Using the material below, return exactly the lines between the one holding "T2, pg. 22):**" and the one holding "and hip mobility.", inclusive, and no others.

══════════════════════════════

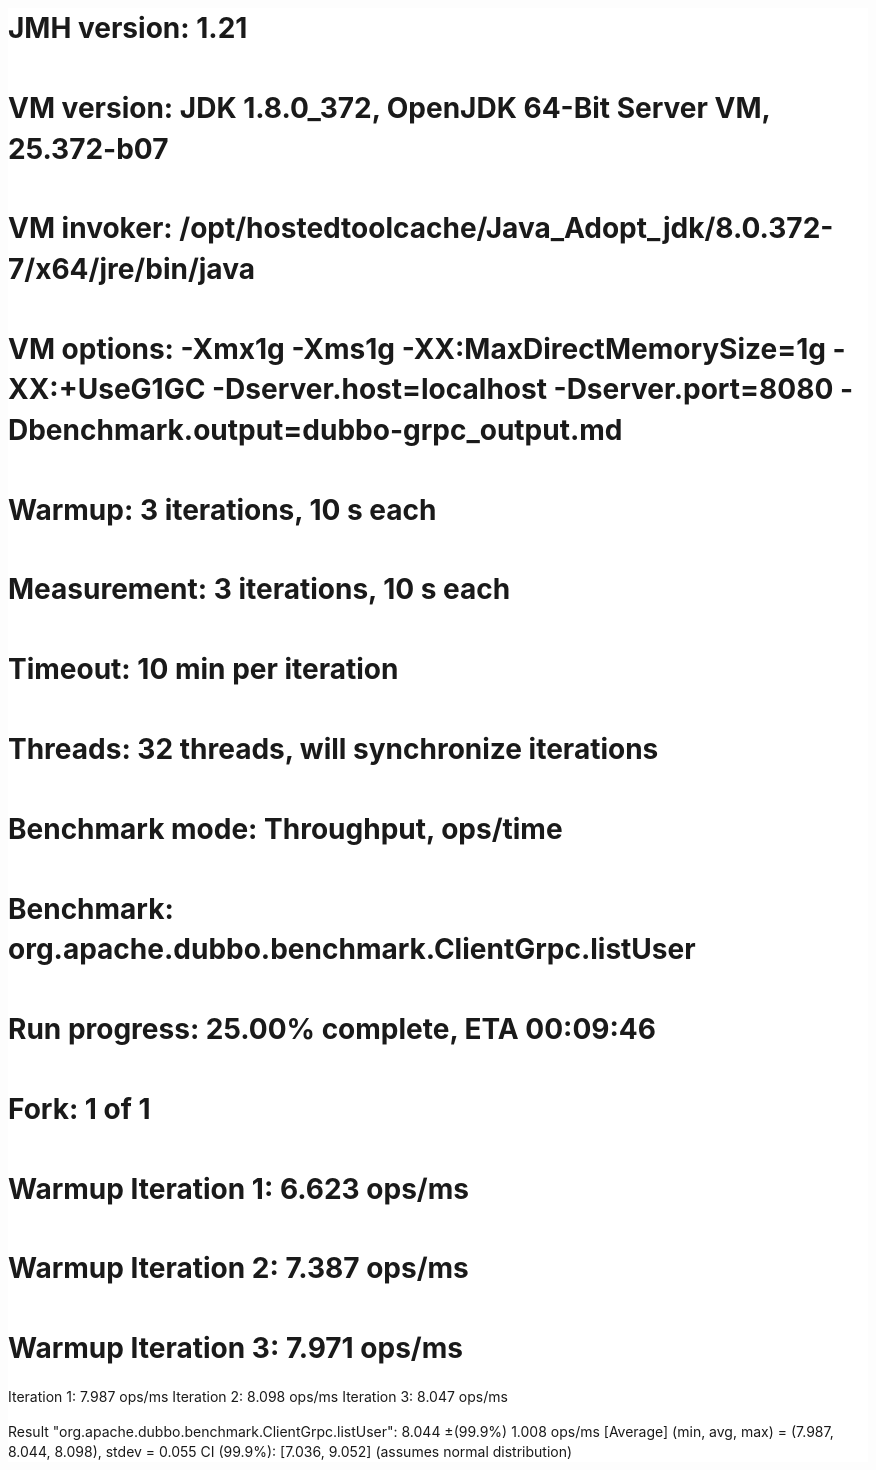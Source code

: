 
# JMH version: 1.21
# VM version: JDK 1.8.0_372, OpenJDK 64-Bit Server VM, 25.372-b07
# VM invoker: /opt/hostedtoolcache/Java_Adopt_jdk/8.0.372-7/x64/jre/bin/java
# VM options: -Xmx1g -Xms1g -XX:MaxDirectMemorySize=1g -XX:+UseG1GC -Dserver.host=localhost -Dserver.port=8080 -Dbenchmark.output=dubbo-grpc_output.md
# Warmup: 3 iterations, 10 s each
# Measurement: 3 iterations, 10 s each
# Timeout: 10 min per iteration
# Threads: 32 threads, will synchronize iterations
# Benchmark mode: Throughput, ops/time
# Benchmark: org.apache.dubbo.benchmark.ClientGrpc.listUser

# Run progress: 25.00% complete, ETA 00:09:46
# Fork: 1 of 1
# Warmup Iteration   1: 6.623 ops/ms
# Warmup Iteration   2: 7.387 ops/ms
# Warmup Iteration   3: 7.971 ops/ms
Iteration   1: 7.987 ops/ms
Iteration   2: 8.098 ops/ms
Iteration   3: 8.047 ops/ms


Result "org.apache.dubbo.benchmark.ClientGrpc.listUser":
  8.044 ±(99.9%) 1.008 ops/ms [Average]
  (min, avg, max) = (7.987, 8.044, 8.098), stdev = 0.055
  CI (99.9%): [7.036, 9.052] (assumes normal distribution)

══════════════════════════════

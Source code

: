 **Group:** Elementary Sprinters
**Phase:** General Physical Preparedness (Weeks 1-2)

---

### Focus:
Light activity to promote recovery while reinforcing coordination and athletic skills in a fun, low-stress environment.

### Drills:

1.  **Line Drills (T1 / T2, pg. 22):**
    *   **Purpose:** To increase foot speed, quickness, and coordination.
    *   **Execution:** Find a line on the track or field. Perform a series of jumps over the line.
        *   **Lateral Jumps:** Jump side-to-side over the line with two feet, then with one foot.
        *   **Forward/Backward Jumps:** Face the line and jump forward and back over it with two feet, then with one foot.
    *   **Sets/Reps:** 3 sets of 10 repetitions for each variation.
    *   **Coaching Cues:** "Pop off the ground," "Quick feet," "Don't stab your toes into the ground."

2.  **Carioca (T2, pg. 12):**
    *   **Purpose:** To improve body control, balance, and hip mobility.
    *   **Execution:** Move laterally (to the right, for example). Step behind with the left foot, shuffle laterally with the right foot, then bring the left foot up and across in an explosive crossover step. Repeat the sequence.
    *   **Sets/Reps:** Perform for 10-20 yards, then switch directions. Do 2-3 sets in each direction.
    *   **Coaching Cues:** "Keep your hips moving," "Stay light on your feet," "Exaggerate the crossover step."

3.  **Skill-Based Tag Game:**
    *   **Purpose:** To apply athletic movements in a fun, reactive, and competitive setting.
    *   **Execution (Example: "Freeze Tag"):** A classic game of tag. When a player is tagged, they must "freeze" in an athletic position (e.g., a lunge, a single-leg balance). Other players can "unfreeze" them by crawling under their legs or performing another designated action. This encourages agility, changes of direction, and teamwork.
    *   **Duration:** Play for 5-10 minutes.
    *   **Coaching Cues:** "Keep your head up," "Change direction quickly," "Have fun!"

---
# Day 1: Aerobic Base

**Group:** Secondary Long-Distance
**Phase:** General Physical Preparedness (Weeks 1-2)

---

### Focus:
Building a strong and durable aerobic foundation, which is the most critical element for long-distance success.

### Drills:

══════════════════════════════

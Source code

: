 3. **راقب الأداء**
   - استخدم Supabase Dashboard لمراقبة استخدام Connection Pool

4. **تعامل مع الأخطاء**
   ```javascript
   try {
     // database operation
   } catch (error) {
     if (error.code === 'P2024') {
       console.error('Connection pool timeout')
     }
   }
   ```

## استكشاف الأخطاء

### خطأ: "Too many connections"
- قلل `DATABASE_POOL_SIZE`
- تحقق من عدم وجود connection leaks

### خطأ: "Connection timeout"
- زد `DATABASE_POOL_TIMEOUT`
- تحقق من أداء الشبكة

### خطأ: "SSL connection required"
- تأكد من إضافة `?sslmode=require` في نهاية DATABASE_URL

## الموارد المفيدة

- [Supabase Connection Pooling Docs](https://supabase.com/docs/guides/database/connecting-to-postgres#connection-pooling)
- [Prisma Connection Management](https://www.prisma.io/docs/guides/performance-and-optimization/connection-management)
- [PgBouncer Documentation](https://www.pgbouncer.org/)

══════════════════════════════

== Expected answer ==
1.  **Line Drills (T1 / T2, pg. 22):**
    *   **Purpose:** To increase foot speed, quickness, and coordination.
    *   **Execution:** Find a line on the track or field. Perform a series of jumps over the line.
        *   **Lateral Jumps:** Jump side-to-side over the line with two feet, then with one foot.
        *   **Forward/Backward Jumps:** Face the line and jump forward and back over it with two feet, then with one foot.
    *   **Sets/Reps:** 3 sets of 10 repetitions for each variation.
    *   **Coaching Cues:** "Pop off the ground," "Quick feet," "Don't stab your toes into the ground."

2.  **Carioca (T2, pg. 12):**
    *   **Purpose:** To improve body control, balance, and hip mobility.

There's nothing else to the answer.